Real-life hydrogeological problems however, consist of complex and non-linear three dimensional groundwater models with millions of nodes and irregular boundary conditions. The number of Monte-Carlo runs required in these cases, depends on the number of uncertain parameters and on the relative accuracy required for the distribution of model predictions. In the context of sensitivity studies, inverse modelling or Monte-Carlo analyses, the ensuing computational burden is usually overwhelming and computationally impractical. These tough computational constrains have to be relaxed and removed before meaningful stochastic groundwater modeling applications are possible.

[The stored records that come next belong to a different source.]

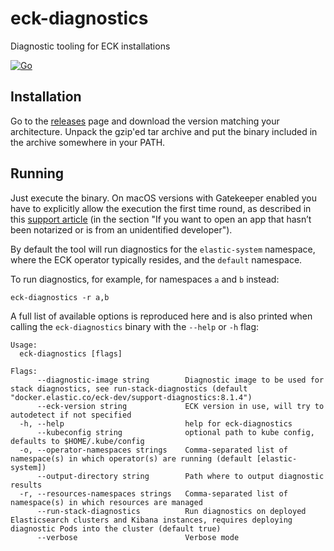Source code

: # eck-diagnostics
Diagnostic tooling for ECK installations

[![Go](https://github.com/elastic/eck-diagnostics/actions/workflows/go.yml/badge.svg?branch=main)](https://github.com/elastic/eck-diagnostics/actions/workflows/go.yml)

## Installation

Go to the [releases](https://github.com/elastic/eck-diagnostics/releases) page and download the version matching your architecture. Unpack the gzip'ed tar archive and put the binary included in the archive somewhere in your PATH.


## Running

Just execute the binary. On macOS versions with Gatekeeper enabled you have to explicitly allow the execution the first time round, as described in this [support article](https://support.apple.com/en-us/HT202491) (in the section "If you want to open an app that hasn’t been notarized or is from an unidentified developer"). 

By default the tool will run diagnostics for the `elastic-system` namespace, where the ECK operator typically resides, and the `default` namespace.

To run diagnostics, for example, for namespaces `a` and `b` instead:
```shell
eck-diagnostics -r a,b
```

A full list of available options is reproduced here and is also printed when calling the `eck-diagnostics` binary with the `--help` or `-h` flag:

```
Usage:
  eck-diagnostics [flags]

Flags:
      --diagnostic-image string        Diagnostic image to be used for stack diagnostics, see run-stack-diagnostics (default "docker.elastic.co/eck-dev/support-diagnostics:8.1.4")
      --eck-version string             ECK version in use, will try to autodetect if not specified
  -h, --help                           help for eck-diagnostics
      --kubeconfig string              optional path to kube config, defaults to $HOME/.kube/config
  -o, --operator-namespaces strings    Comma-separated list of namespace(s) in which operator(s) are running (default [elastic-system])
      --output-directory string        Path where to output diagnostic results
  -r, --resources-namespaces strings   Comma-separated list of namespace(s) in which resources are managed
      --run-stack-diagnostics          Run diagnostics on deployed Elasticsearch clusters and Kibana instances, requires deploying diagnostic Pods into the cluster (default true)
      --verbose                        Verbose mode
```
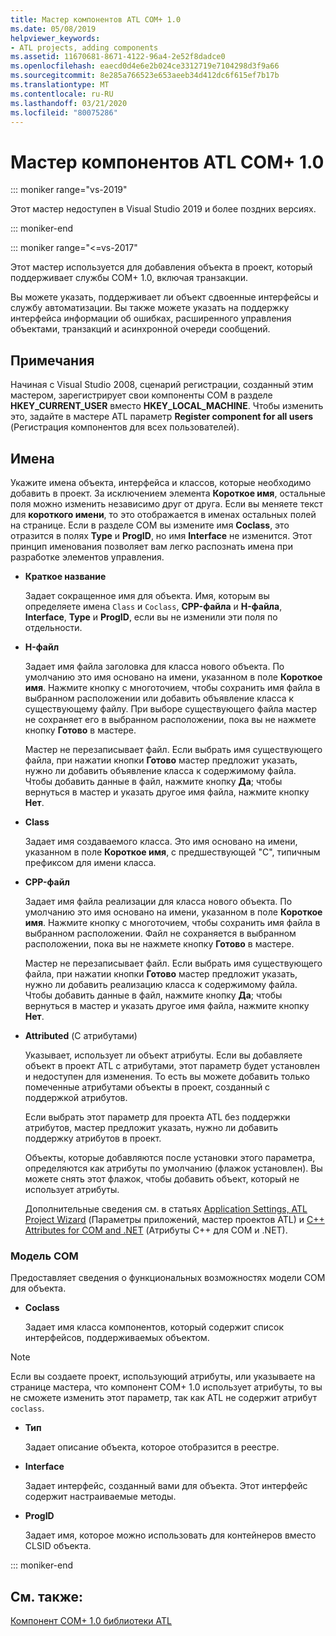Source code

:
 ```yaml
---
title: Мастер компонентов ATL COM+ 1.0
ms.date: 05/08/2019
helpviewer_keywords:
- ATL projects, adding components
ms.assetid: 11670681-8671-4122-96a4-2e52f8dadce0
ms.openlocfilehash: eaecd0d4e6e2b024ce3312719e7104298d3f9a66
ms.sourcegitcommit: 8e285a766523e653aeeb34d412dc6f615ef7b17b
ms.translationtype: MT
ms.contentlocale: ru-RU
ms.lasthandoff: 03/21/2020
ms.locfileid: "80075286"
---
```

# <a name="atl-com-10-component-wizard"></a>Мастер компонентов ATL COM+ 1.0

::: moniker range="vs-2019"

Этот мастер недоступен в Visual Studio 2019 и более поздних версиях.

::: moniker-end

::: moniker range="<=vs-2017"

Этот мастер используется для добавления объекта в проект, который поддерживает службы COM+ 1.0, включая транзакции.

Вы можете указать, поддерживает ли объект сдвоенные интерфейсы и службу автоматизации. Вы также можете указать на поддержку интерфейса информации об ошибках, расширенного управления объектами, транзакций и асинхронной очереди сообщений.

## <a name="remarks"></a>Примечания

Начиная с Visual Studio 2008, сценарий регистрации, созданный этим мастером, зарегистрирует свои компоненты COM в разделе **HKEY_CURRENT_USER** вместо **HKEY_LOCAL_MACHINE**. Чтобы изменить это, задайте в мастере ATL параметр **Register component for all users** (Регистрация компонентов для всех пользователей).

## <a name="names"></a>Имена

Укажите имена объекта, интерфейса и классов, которые необходимо добавить в проект. За исключением элемента **Короткое имя**, остальные поля можно изменить независимо друг от друга. Если вы меняете текст для **короткого имени**, то это отображается в именах остальных полей на странице. Если в разделе COM вы измените имя **Coclass**, это отразится в полях **Type** и **ProgID**, но имя **Interface** не изменится. Этот принцип именования позволяет вам легко распознать имена при разработке элементов управления.

- **Краткое название**

   Задает сокращенное имя для объекта. Имя, которым вы определяете имена `Class` и `Coclass`, **CPP-файла** и **H-файла**, **Interface**, **Type** и **ProgID**, если вы не изменили эти поля по отдельности.

- **H-файл**

   Задает имя файла заголовка для класса нового объекта. По умолчанию это имя основано на имени, указанном в поле **Короткое имя**. Нажмите кнопку с многоточием, чтобы сохранить имя файла в выбранном расположении или добавить объявление класса к существующему файлу. При выборе существующего файла мастер не сохраняет его в выбранном расположении, пока вы не нажмете кнопку **Готово** в мастере.

   Мастер не перезаписывает файл. Если выбрать имя существующего файла, при нажатии кнопки **Готово** мастер предложит указать, нужно ли добавить объявление класса к содержимому файла. Чтобы добавить данные в файл, нажмите кнопку **Да**; чтобы вернуться в мастер и указать другое имя файла, нажмите кнопку **Нет**.

- **Class**

   Задает имя создаваемого класса. Это имя основано на имени, указанном в поле **Короткое имя**, с предшествующей "С", типичным префиксом для имени класса.

- **CPP-файл**

   Задает имя файла реализации для класса нового объекта. По умолчанию это имя основано на имени, указанном в поле **Короткое имя**. Нажмите кнопку с многоточием, чтобы сохранить имя файла в выбранном расположении. Файл не сохраняется в выбранном расположении, пока вы не нажмете кнопку **Готово** в мастере.

   Мастер не перезаписывает файл. Если выбрать имя существующего файла, при нажатии кнопки **Готово** мастер предложит указать, нужно ли добавить реализацию класса к содержимому файла. Чтобы добавить данные в файл, нажмите кнопку **Да**; чтобы вернуться в мастер и указать другое имя файла, нажмите кнопку **Нет**.

- **Attributed** (С атрибутами)

   Указывает, использует ли объект атрибуты. Если вы добавляете объект в проект ATL с атрибутами, этот параметр будет установлен и недоступен для изменения. То есть вы можете добавить только помеченные атрибутами объекты в проект, созданный с поддержкой атрибутов.

   Если выбрать этот параметр для проекта ATL без поддержки атрибутов, мастер предложит указать, нужно ли добавить поддержку атрибутов в проект.

   Объекты, которые добавляются после установки этого параметра, определяются как атрибуты по умолчанию (флажок установлен). Вы можете снять этот флажок, чтобы добавить объект, который не использует атрибуты.

   Дополнительные сведения см. в статьях [Application Settings, ATL Project Wizard](../../atl/reference/application-settings-atl-project-wizard.md) (Параметры приложений, мастер проектов ATL) и [C++ Attributes for COM and .NET](../../windows/basic-mechanics-of-attributes.md) (Атрибуты C++ для COM и .NET).

### <a name="com"></a>Модель COM

Предоставляет сведения о функциональных возможностях модели COM для объекта.

- **Coclass**

   Задает имя класса компонентов, который содержит список интерфейсов, поддерживаемых объектом.

> [!NOTE]
>  Если вы создаете проект, использующий атрибуты, или указываете на странице мастера, что компонент COM+ 1.0 использует атрибуты, то вы не сможете изменить этот параметр, так как ATL не содержит атрибут `coclass`.

- **Тип**

   Задает описание объекта, которое отобразится в реестре.

- **Interface**

   Задает интерфейс, созданный вами для объекта. Этот интерфейс содержит настраиваемые методы.

- **ProgID**

   Задает имя, которое можно использовать для контейнеров вместо CLSID объекта.

::: moniker-end

## <a name="see-also"></a>См. также:

[Компонент COM+ 1.0 библиотеки ATL](../../atl/reference/adding-an-atl-com-plus-1-0-component.md)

A computationally efficient alternative to classical Monte Carlo simulation based on SR sampling is Latin hypercube (LH) sampling, a form of stratified random sampling. The latter yields a more representative distribution of model outputs (in terms of smaller sampling variability of their statistics) for the same number of input simulated realizations. The ability to generate unbiased LH realizations becomes critical in a spatial context, where random variables are geo-referenced and exhibit spatial correlation, to ensure unbiased outputs of complex models. On this regard, this dissertation offers a detailed analysis of LH sampling and compares it with SR sampling in a hydrogeological context. Additionally, two alternative stratified sampling methods, here named stratified likelihood (SL) sampling and minimum energy (ME) sampling, are examined (proposed in a spatial context) and their efficiency is further compared to SR and LH in a hydrogeological context; also accounting for the uncertainty related to the particular model at hand via a two step sampling method. All three stratified sampling methods (accounting for model sensitivity in the second case study) were found in this work to be more efficient than simple random sampling.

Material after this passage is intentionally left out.